Here’s how I built a toolchain for building both M68K (Chameleon Minimig port) and ARM (Original Minimig and MiST) versions of the firmware:

Firstly I downloaded the latest versions of Binutils, GCC and Newlib. At the time of writing these were: Binutils 2.23.1, GCC 4.8.0 and Newlib 2.0.0.

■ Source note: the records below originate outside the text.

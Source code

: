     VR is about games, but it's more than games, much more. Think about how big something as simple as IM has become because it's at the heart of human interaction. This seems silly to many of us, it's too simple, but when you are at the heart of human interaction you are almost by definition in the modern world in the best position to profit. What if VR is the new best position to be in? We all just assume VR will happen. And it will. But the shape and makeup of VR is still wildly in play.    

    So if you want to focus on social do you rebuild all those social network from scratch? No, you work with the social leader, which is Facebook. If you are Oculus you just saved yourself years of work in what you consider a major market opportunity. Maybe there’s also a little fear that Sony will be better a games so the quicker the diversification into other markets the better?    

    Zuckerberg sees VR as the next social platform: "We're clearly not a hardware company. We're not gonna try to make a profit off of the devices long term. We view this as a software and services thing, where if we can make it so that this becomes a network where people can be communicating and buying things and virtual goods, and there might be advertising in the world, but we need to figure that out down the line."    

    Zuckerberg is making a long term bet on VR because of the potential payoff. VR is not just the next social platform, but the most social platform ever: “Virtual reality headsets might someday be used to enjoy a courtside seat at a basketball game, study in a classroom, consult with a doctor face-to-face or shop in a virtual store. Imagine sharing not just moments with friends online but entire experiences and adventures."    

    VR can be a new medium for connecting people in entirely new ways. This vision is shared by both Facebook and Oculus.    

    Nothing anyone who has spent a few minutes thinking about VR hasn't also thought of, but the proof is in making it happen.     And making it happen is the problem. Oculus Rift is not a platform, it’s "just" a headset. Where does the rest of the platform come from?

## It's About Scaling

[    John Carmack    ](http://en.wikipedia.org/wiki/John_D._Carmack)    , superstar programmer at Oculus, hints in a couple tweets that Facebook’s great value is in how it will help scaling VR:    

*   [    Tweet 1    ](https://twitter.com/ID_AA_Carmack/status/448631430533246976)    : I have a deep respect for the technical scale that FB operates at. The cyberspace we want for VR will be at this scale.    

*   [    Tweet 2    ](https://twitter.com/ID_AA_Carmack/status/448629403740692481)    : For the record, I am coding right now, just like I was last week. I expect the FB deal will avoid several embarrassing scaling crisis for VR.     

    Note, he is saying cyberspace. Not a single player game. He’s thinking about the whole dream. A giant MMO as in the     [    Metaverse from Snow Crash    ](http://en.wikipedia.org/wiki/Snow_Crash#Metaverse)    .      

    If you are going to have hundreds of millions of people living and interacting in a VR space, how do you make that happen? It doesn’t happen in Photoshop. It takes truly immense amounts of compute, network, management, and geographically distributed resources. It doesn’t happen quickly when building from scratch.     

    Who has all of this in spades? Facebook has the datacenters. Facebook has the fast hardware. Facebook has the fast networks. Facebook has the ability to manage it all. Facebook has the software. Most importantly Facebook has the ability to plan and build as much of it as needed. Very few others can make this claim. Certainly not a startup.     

Unpack all three tarballs into the same toplevel directory, then proceed as follows.
GCC is a bit of a special case when it comes to compiling. Rather than simply issuing the usual ./configure / make / make install commands from the toplevel directory, we have to create a target-specific build directory, and issue the configure command from within. (This is compulsory for GCC. It’s not compulsory for binutils, but a good idea nonetheless, since we’re going to be building for two different targets.)

cd binutils-2.23.1
mkdir arm-none-eabi
cd arm-none-eabi
../configure --target=arm-none-eabi --prefix=/opt/arm-none-eabi
make
sudo make install
cd ../../

Now we need to add the newly-compiled binutils to the PATH so they can be used when building GCC:

export PATH=/opt/arm-none-eabi/bin:$PATH

Before building GCC we need to link newlib into it, like so:

cd gcc-4.8.0
ln -s ../newlib-2.0.0/newlib .

Now we can make a directory to hold build files, and build GCC.

mkdir arm-none-eabi
cd arm-none-eabi
../configure --target=arm-none-eabi --prefix=/opt/arm-none-eabi --enable-languages=c --with-newlib
make
sudo make install
cd ../../

That’s all there is to it. The toolchain is now complete enough to build the firmware for the MiST project. At the time of writing the makefile needs one small adjustment; it assumes that the toolchain has been built with the target “arm-elf” – but as mentioned earlier that target is no longer available, so just change the first line of the Makefile to read:
BASE = arm-none-eabi

If we want an m68k toolchain the steps are almost identical:

cd binutils-2.23.1
mkdir m68k-elf
cd m68k-elf
../configure --target=m68k-elf --prefix=/opt/m68k-elf
make
sudo make install

export PATH=/opt/m68k-elf/bin:$PATH


cd ../../gcc-4.8.0
# I assume you've already linked newlib in by this point, but if not:
# ln -s ../newlib-2.0.0/newlib .
mkdir m68k-elf
cd m68k-elf
../configure --target=m68k-elf --prefix=/opt/m68k-elf --enable-languages=c --with-newlib
make
sudo make install

The only other thing needed for the m68k is VASM, which you can find here.